Please share any thoughts, feedback, or improvements - this is a work in progress, and we want to make sure it helps you to get started in the right way with Azure Batch!

1.2 Azure Batch

Azure Batch is a scalable job scheduling system leveraging the Microsoft Azure Cloud. Users can specify what their jobs are (e.g., executing a binary to process text data), when to run them, where to run them, and on what VM resources they are run on. The Azure Batch service takes care of the rest including: compute resource provisioning, task scheduling, automatic task recovery and retry on failure, automatic scaling of resources if specified, and many other complexities that exist at cloud-scale. There is no extra cost to use Azure Batch - Azure Batch is provided as a free value-added service on top of compute resources in Azure. Costs are incurred only for compute resources consumed and any assoicated datacenter data egress and storage costs, i.e., the same cost as if consuming Virtual Machines or Cloud Services directly. Azure Batch can handle workloads on any point of the parallel and distributed processing spectrum, from embarassingly parallel workloads all the way to tightly-coupled message passing codes such as MPI jobs on Infiniband/RDMA. If this is your first time with Azure Batch, you might want to read the Azure Batch Overview to get familiar with the concepts of Pools, Jobs, and Tasks.

2. Install & Setup

The following steps will be needed for setup:

  1. Login to Azure
  2. Create an Azure Batch account (or use an existing one)
  3. Create an Azure Storage account (or use an existing one)
  4. Change/Review Azure limits
  5. Download the "Batch Labs" GUI tool (beta) [optional]
  6. Download the "Storage Explorer" GUI tool
  7. Create a workstation (and connect to it)

2.1 Login to Azure

You can access Azure via https://portal.azure.com. You may have a subscription already. If not, you can sign up for a subscription.

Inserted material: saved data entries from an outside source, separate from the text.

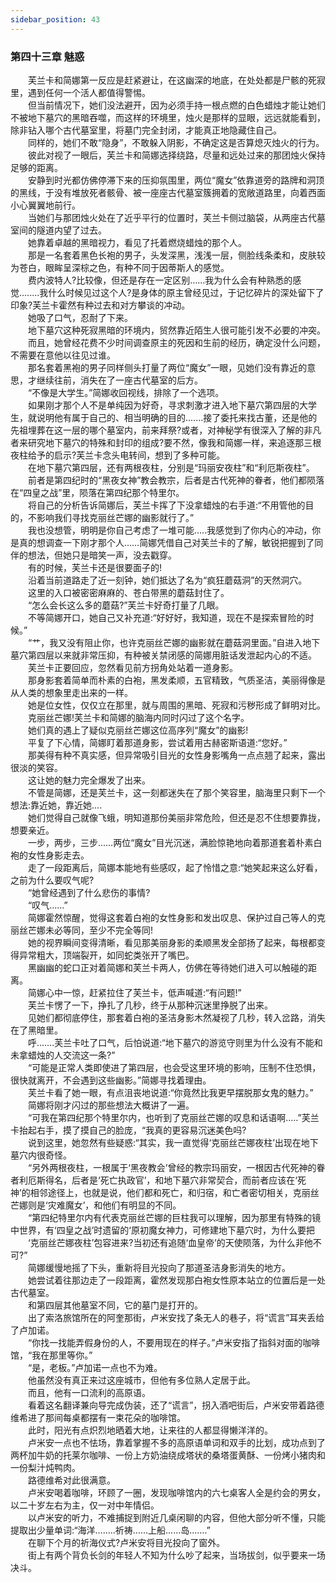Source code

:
 ```yaml
---
sidebar_position: 43
---
```

### 第四十三章 魅惑  


　　芙兰卡和简娜第一反应是赶紧避让，在这幽深的地底，在处处都是尸骸的死寂里，遇到任何一个活人都值得警惕。  
　　但当前情况下，她们没法避开，因为必须手持一根点燃的白色蜡烛才能让她们不被地下墓穴的黑暗吞噬，而这样的环境里，烛火是那样的显眼，远远就能看到，除非钻入哪个古代墓室里，将墓门完全封闭，才能真正地隐藏住自己。  
　　同样的，她们不敢“隐身”，不敢躲入阴影，不确定这是否算熄灭烛火的行为。  
　　彼此对视了一眼后，芙兰卡和简娜选择绕路，尽量和远处过来的那团烛火保持足够的距离。  
　　安静到时光都仿佛停滞下来的压抑氛围里，两位“魔女”依靠道旁的路牌和洞顶的黑线，于没有堆放死者骸骨、被一座座古代墓室簇拥着的宽敞道路里，向着西面小心翼翼地前行。  
　　当她们与那团烛火处在了近乎平行的位置时，芙兰卡侧过脑袋，从两座古代墓室间的隧道内望了过去。  
　　她靠着卓越的黑暗视力，看见了托着燃烧蜡烛的那个人。  
　　那是一名套着黑色长袍的男子，头发深黑，浅浅一层，侧脸线条柔和，皮肤较为苍白，眼眸呈深棕之色，有种不同于因蒂斯人的感觉。  
　　费内波特人?比较像，但还是存在一定区别……我为什么会有种熟悉的感觉.…....我什么时候见过这个人?是身体的原主曾经见过，于记忆碎片的深处留下了印象?芙兰卡霍然有种过去和对方攀谈的冲动。  
　　她吸了口气，忍耐了下来。  
　　地下墓穴这种死寂黑暗的环境内，贸然靠近陌生人很可能引发不必要的冲突。  
　　而且，她曾经花费不少时间调查原主的死因和生前的经历，确定没什么问题，不需要在意他以往见过谁。  
　　那名套着黑袍的男子同样侧头打量了两位“魔女”一眼，见她们没有靠近的意思，才继续往前，消失在了一座古代墓室的后方。  
　　“不像是大学生。”简娜收回视线，排除了一个选项。  
　　如果刚才那个人不是单纯因为好奇，寻求刺激才进入地下墓穴第四层的大学生，就说明他有属于自己的、相当明确的目的.……接了委托来找古董，还是他的先祖埋葬在这一层的哪个墓室内，前来拜祭?或者，对神秘学有很深入了解的非凡者来研究地下墓穴的特殊和封印的组成?要不然，像我和简娜一样，来追逐那三根夜柱给予的启示?芙兰卡念头电转间，想到了多种可能。  
　　在地下墓穴第四层，还有两根夜柱，分别是“玛丽安夜柱”和“利厄斯夜柱”。  
　　前者是第四纪时的“黑夜女神”教会教宗，后者是古代死神的眷者，他们都陨落在“四皇之战”里，陨落在第四纪那个特里尔。  
　　将自己的分析告诉简娜后，芙兰卡挥了下没拿蜡烛的右手道:“不用管他的目的，不影响我们寻找克丽丝芒娜的幽影就行了。”  
　　我也没想管，明明是你自己考虑了一堆可能…..我感觉到了你内心的冲动，你是真的想调查一下刚才那个人……简娜凭借自己对芙兰卡的了解，敏锐把握到了同伴的想法，但她只是暗笑一声，没去戳穿。  
　　有的时候，芙兰卡还是很要面子的!  
　　沿着当前道路走了近一刻钟，她们抵达了名为“疯狂蘑菇洞”的天然洞穴。  
　　这里的入口被密密麻麻的、苍白带黑的蘑菇封住了。  
　　“怎么会长这么多的蘑菇?”芙兰卡好奇打量了几眼。  
　　不等简娜开口，她自己又补充道:“好好好，我知道，现在不是探索冒险的时候。”  
　　“艹，我又没有阻止你，也许克丽丝芒娜的幽影就在蘑菇洞里面。”自进入地下墓穴第四层以来就非常压抑，有种被关禁闭感的简娜用脏话发泄起内心的不适。  
　　芙兰卡正要回应，忽然看见前方拐角处站着一道身影。  
　　那身影套着简单而朴素的白袍，黑发柔顺，五官精致，气质圣洁，美丽得像是从人类的想象里走出来的一样。  
　　她是位女性，仅仅立在那里，就与周围的黑暗、死寂和污秽形成了鲜明对比。  
　　克丽丝芒娜!芙兰卡和简娜的脑海内同时闪过了这个名字。  
　　她们真的遇上了疑似克丽丝芒娜这位高序列“魔女”的幽影!  
　　平复了下心情，简娜盯着那道身影，尝试着用古赫密斯语道:“您好。”  
　　那美得有种不真实感，但异常吸引目光的女性身影嘴角一点点翘了起来，露出很淡的笑容。  
　　这让她的魅力完全爆发了出来。  
　　不管是简娜，还是芙兰卡，这一刻都迷失在了那个笑容里，脑海里只剩下一个想法:靠近她，靠近她....  
　　她们觉得自己就像飞蛾，明知道那份美丽非常危险，但还是忍不住想要靠拢，想要亲近。  
　　一步，两步，三步……两位“魔女”目光沉迷，满脸惊艳地向着那道套着朴素白袍的女性身影走去。  
　　走了一段距离后，简娜本能地有些感叹，起了怜惜之意:“她笑起来这么好看，之前为什么要叹气呢?  
　　“她曾经遇到了什么悲伤的事情?  
　　“叹气...…”  
　　简娜霍然惊醒，觉得这套着白袍的女性身影和发出叹息、保护过自己等人的克丽丝芒娜未必等同，至少不完全等同!  
　　她的视界瞬间变得清晰，看见那美丽身影的柔顺黑发全部扬了起来，每根都变得异常粗大，顶端裂开，如同蛇类张开了嘴巴。  
　　黑幽幽的蛇口正对着简娜和芙兰卡两人，仿佛在等待她们进入可以触碰的距离。  
　　简娜心中一惊，赶紧拉住了芙兰卡，低声喊道:“有问题!”  
　　芙兰卡愣了一下，挣扎了几秒，终于从那种沉迷里挣脱了出来。  
　　见她们都彻底停住，那套着白袍的圣洁身影木然凝视了几秒，转入岔路，消失在了黑暗里。  
　　呼...….芙兰卡吐了口气，后怕说道:“地下墓穴的游览守则里为什么没有不能和未拿蜡烛的人交流这一条?”  
　　“可能是正常人类即使进了第四层，也会受这里环境的影响，压制不住恐惧，很快就离开，不会遇到这些幽影。”简娜寻找着理由。  
　　芙兰卡看了她一眼，有点沮丧地说道:“你竟然比我更早摆脱那女鬼的魅力。”  
　　简娜将刚才闪过的那些想法大概讲了一遍。  
　　“可我在第四纪那个特里尔内，也听到了克丽丝芒娜的叹息和话语啊..…”芙兰卡抬起右手，摸了摸自己的脸庞，“我真的更容易沉迷美色吗?  
　　说到这里，她忽然有些疑惑:“其实，我一直觉得‘克丽丝芒娜夜柱’出现在地下墓穴内很奇怪。  
　　“另外两根夜柱，一根属于‘黑夜教会’曾经的教宗玛丽安，一根因古代死神的眷者利厄斯得名，后者是‘死亡执政官’，和地下墓穴非常契合，而前者应该在‘死神’的相邻途径上，也就是说，他们都和死亡，和归宿，和亡者密切相关，克丽丝芒娜则是‘灾难魔女’，和他们有明显的不同。  
　　“第四纪特里尔内有代表克丽丝芒娜的巨柱我可以理解，因为那里有特殊的镜中世界，有‘四皇之战’时遗留的‘原初魔女神力，可修建地下墓穴时，为什么要把  
　　‘克丽丝芒娜夜柱’包容进来?当初还有追随‘血皇帝’的天使陨落，为什么非他不可?”  
　　简娜缓慢地摇了下头，重新将目光投向了那道圣洁身影消失的地方。  
　　她尝试着往那边走了一段距离，霍然发现那白袍女性原本站立的位置后是一处古代墓室。  
　　和第四层其他墓室不同，它的墓门是打开的。  
　　出了索洛旅馆所在的阿奎那街，卢米安找了条无人的巷子，将“谎言”耳夹丢给了卢加诺。  
　　“你找一找能弄假身份的人，不要用现在的样子。”卢米安指了指斜对面的咖啡馆，“我在那里等你。”  
　　“是，老板。”卢加诺一点也不为难。  
　　他虽然没有真正来过这座城市，但他有多位熟人定居于此。  
　　而且，他有一口流利的高原语。  
　　看着这名翻译兼向导完成伪装，还了“谎言”，拐入酒吧街后，卢米安带着路德维希进了那间每桌都摆有一束花朵的咖啡馆。  
　　此时，阳光有点炽烈地晒着大地，让来往的人都显得懒洋洋的。  
　　卢米安一点也不怯场，靠着掌握不多的高原语单词和双手的比划，成功点到了两杯加牛奶的托莱尔咖啡、一份上方奶油绕成塔状的桑塔蛋黄酥、一份烤小猪肉和一份梨汁炖鸭肉。  
　　路德维希对此很满意。  
　　卢米安喝着咖啡，环顾了一圈，发现咖啡馆内的六七桌客人全是约会的男女，以二十岁左右为主，仅一对中年情侣。  
　　以卢米安的听力，不难捕捉到附近几桌闲聊的内容，但他大部分听不懂，只能提取出少量单词:“海洋….….祈祷......上船......岛...….”  
　　在聊下个月的祈海仪式?卢米安将目光投向了窗外。  
　　街上有两个背负长剑的年轻人不知为什么吵了起来，当场拔剑，似乎要来一场决斗。  
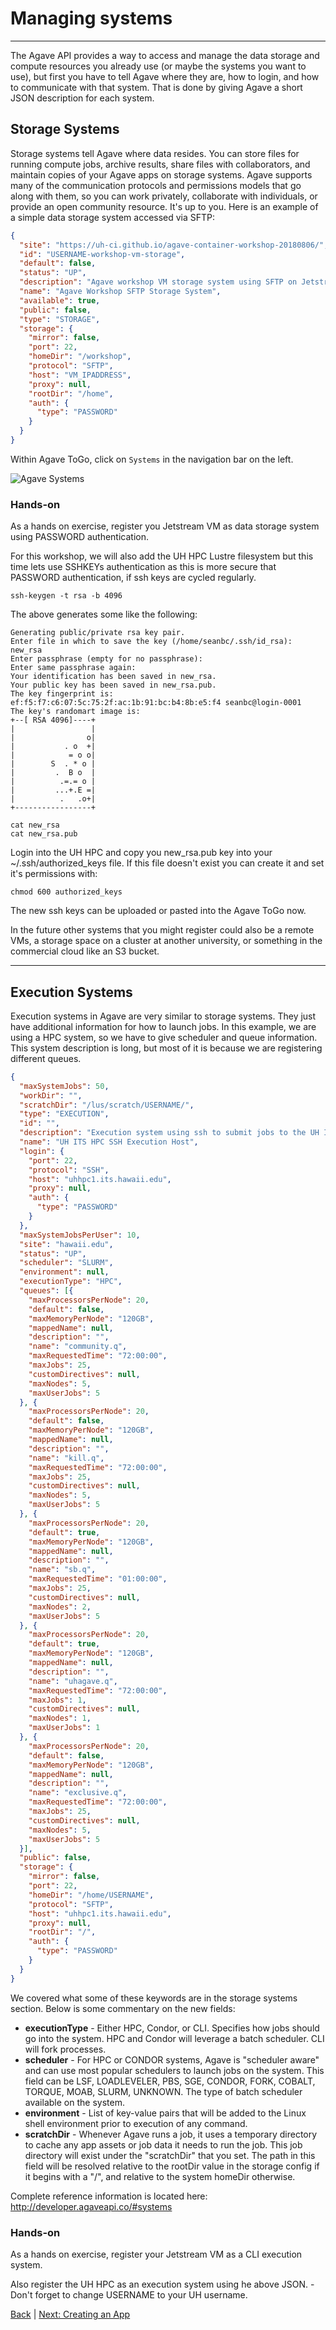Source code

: # Managing systems
---

The Agave API provides a way to access and manage the data storage and compute resources you already use (or maybe the systems you want to use), but first you have to tell Agave where they are, how to login, and how to communicate with that system.  That is done by giving Agave a short JSON description for each system.  

## Storage Systems

Storage systems tell Agave where data resides.  You can store files for running compute jobs, archive results, share files with collaborators, and maintain copies of your Agave apps on storage systems.  Agave supports many of the communication protocols and  permissions models that go along with them, so you can work privately, collaborate with individuals, or provide an open community resource.  It's up to you.  Here is an example of a simple data storage system accessed via SFTP:
```json
{
  "site": "https://uh-ci.github.io/agave-container-workshop-20180806/",
  "id": "USERNAME-workshop-vm-storage",
  "default": false,
  "status": "UP",
  "description": "Agave workshop VM storage system using SFTP on Jetstream",
  "name": "Agave Workshop SFTP Storage System",
  "available": true,
  "public": false,
  "type": "STORAGE",
  "storage": {
    "mirror": false,
    "port": 22,
    "homeDir": "/workshop",
    "protocol": "SFTP",
    "host": "VM_IPADDRESS",
    "proxy": null,
    "rootDir": "/home",
    "auth": {
      "type": "PASSWORD"
    }
  }
}
```

Within Agave ToGo, click on `Systems` in the navigation bar on the left.

![Agave Systems](../img/agave-togo-systems.png)


### Hands-on

As a hands on exercise, register you Jetstream VM as data storage system using PASSWORD authentication.  

For this workshop, we will also add the UH HPC Lustre filesystem but this time lets use SSHKEYs authentication as this is more secure that PASSWORD authentication, if ssh keys are cycled regularly.
```
ssh-keygen -t rsa -b 4096
```
The above generates some like the following:
```
Generating public/private rsa key pair.
Enter file in which to save the key (/home/seanbc/.ssh/id_rsa): new_rsa
Enter passphrase (empty for no passphrase):
Enter same passphrase again:
Your identification has been saved in new_rsa.
Your public key has been saved in new_rsa.pub.
The key fingerprint is:
ef:f5:f7:c6:07:5c:75:2f:ac:1b:91:bc:b4:8b:e5:f4 seanbc@login-0001
The key's randomart image is:
+--[ RSA 4096]----+
|                 |
|                o|
|           . o  +|
|            = o o|
|        S  . * o |
|         .  B o  |
|          .=.= o |
|         ...+.E =|
|          .   .o+|
+-----------------+
```

```
cat new_rsa
cat new_rsa.pub
```
Login into the UH HPC and copy you new_rsa.pub key into your ~/.ssh/authorized_keys file. If this file doesn't exist you can create it and set it's permissions with:
```
chmod 600 authorized_keys
```
The new ssh keys can be uploaded or pasted into the Agave ToGo now.

In the future other systems that you might register could also be a remote VMs, a storage space on a cluster at another university, or something in the commercial cloud like an S3 bucket.  

---
## Execution Systems

Execution systems in Agave are very similar to storage systems.  They just have additional information for how to launch jobs.  In this example, we are using a HPC system, so we have to give scheduler and queue information.  This system description is long, but most of it is because we are registering different queues.

```json
{
  "maxSystemJobs": 50,
  "workDir": "",
  "scratchDir": "/lus/scratch/USERNAME/",
  "type": "EXECUTION",
  "id": "",
  "description": "Execution system using ssh to submit jobs to the UH ITS HPC. By default, it uses the Sandbox queue.",
  "name": "UH ITS HPC SSH Execution Host",
  "login": {
    "port": 22,
    "protocol": "SSH",
    "host": "uhhpc1.its.hawaii.edu",
    "proxy": null,
    "auth": {
      "type": "PASSWORD"
    }
  },
  "maxSystemJobsPerUser": 10,
  "site": "hawaii.edu",
  "status": "UP",
  "scheduler": "SLURM",
  "environment": null,
  "executionType": "HPC",
  "queues": [{
    "maxProcessorsPerNode": 20,
    "default": false,
    "maxMemoryPerNode": "120GB",
    "mappedName": null,
    "description": "",
    "name": "community.q",
    "maxRequestedTime": "72:00:00",
    "maxJobs": 25,
    "customDirectives": null,
    "maxNodes": 5,
    "maxUserJobs": 5
  }, {
    "maxProcessorsPerNode": 20,
    "default": false,
    "maxMemoryPerNode": "120GB",
    "mappedName": null,
    "description": "",
    "name": "kill.q",
    "maxRequestedTime": "72:00:00",
    "maxJobs": 25,
    "customDirectives": null,
    "maxNodes": 5,
    "maxUserJobs": 5
  }, {
    "maxProcessorsPerNode": 20,
    "default": true,
    "maxMemoryPerNode": "120GB",
    "mappedName": null,
    "description": "",
    "name": "sb.q",
    "maxRequestedTime": "01:00:00",
    "maxJobs": 25,
    "customDirectives": null,
    "maxNodes": 2,
    "maxUserJobs": 5
  }, {
    "maxProcessorsPerNode": 20,
    "default": true,
    "maxMemoryPerNode": "120GB",
    "mappedName": null,
    "description": "",
    "name": "uhagave.q",
    "maxRequestedTime": "72:00:00",
    "maxJobs": 1,
    "customDirectives": null,
    "maxNodes": 1,
    "maxUserJobs": 1
  }, {
    "maxProcessorsPerNode": 20,
    "default": false,
    "maxMemoryPerNode": "120GB",
    "mappedName": null,
    "description": "",
    "name": "exclusive.q",
    "maxRequestedTime": "72:00:00",
    "maxJobs": 25,
    "customDirectives": null,
    "maxNodes": 5,
    "maxUserJobs": 5
  }],
  "public": false,
  "storage": {
    "mirror": false,
    "port": 22,
    "homeDir": "/home/USERNAME",
    "protocol": "SFTP",
    "host": "uhhpc1.its.hawaii.edu",
    "proxy": null,
    "rootDir": "/",
    "auth": {
      "type": "PASSWORD"
    }
  }
}
```

We covered what some of these keywords are in the storage systems section.  Below is some commentary on the new fields:

* **executionType** - Either HPC, Condor, or CLI.  Specifies how jobs should go into the system. HPC and Condor will leverage a batch scheduler. CLI will fork processes.
* **scheduler** - For HPC or CONDOR systems, Agave is "scheduler aware" and can use most popular schedulers to launch jobs on the system.  This field can be LSF, LOADLEVELER, PBS, SGE, CONDOR, FORK, COBALT, TORQUE, MOAB, SLURM, UNKNOWN. The type of batch scheduler available on the system.
* **environment** - List of key-value pairs that will be added to the Linux shell environment prior to execution of any command.
* **scratchDir** - Whenever Agave runs a job, it uses a temporary directory to cache any app assets or job data it needs to run the job.  This job directory will exist under the "scratchDir" that you set.  The path in this field will be resolved relative to the rootDir value in the storage config if it begins with a "/", and relative to the system homeDir otherwise.

Complete reference information is located here:
http://developer.agaveapi.co/#systems

### Hands-on
As a hands on exercise, register your Jetstream VM as a CLI execution system.  

Also register the UH HPC as an execution system using he above JSON. - Don't forget to change USERNAME to your UH username.

[Back](index.md) | [Next: Creating an App](rscript-app.md)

2.2 Create an Azure Batch account (or use an existing one)

In the Azure Portal, go to "+ New", type "Azure Batch", and select "Batch Service". Click "Create" and enter an account name, and a resource group where this Azure Batch account will live. Full details for creating an Azure Batch account are at this link: Create Azure Batch.

2.3 Create an Azure Storage account (or use an existing one)

In the Azure Portal, go to "Storage accounts", click "+ Add", and enter the details. You should only need to enter a "Name" and a "Resource Group" - the other default values should be fine.

2.4 Change/Review Azure limits

There are default quotas and limits that apply to your Azure Batch account. See here for more information: Azure Batch Quotas and Limits. You can find further details on that webpage for changing these quotas. For our workshop, we can use the quotas we have already.

2.5 Download the "Batch Labs" GUI tool (beta)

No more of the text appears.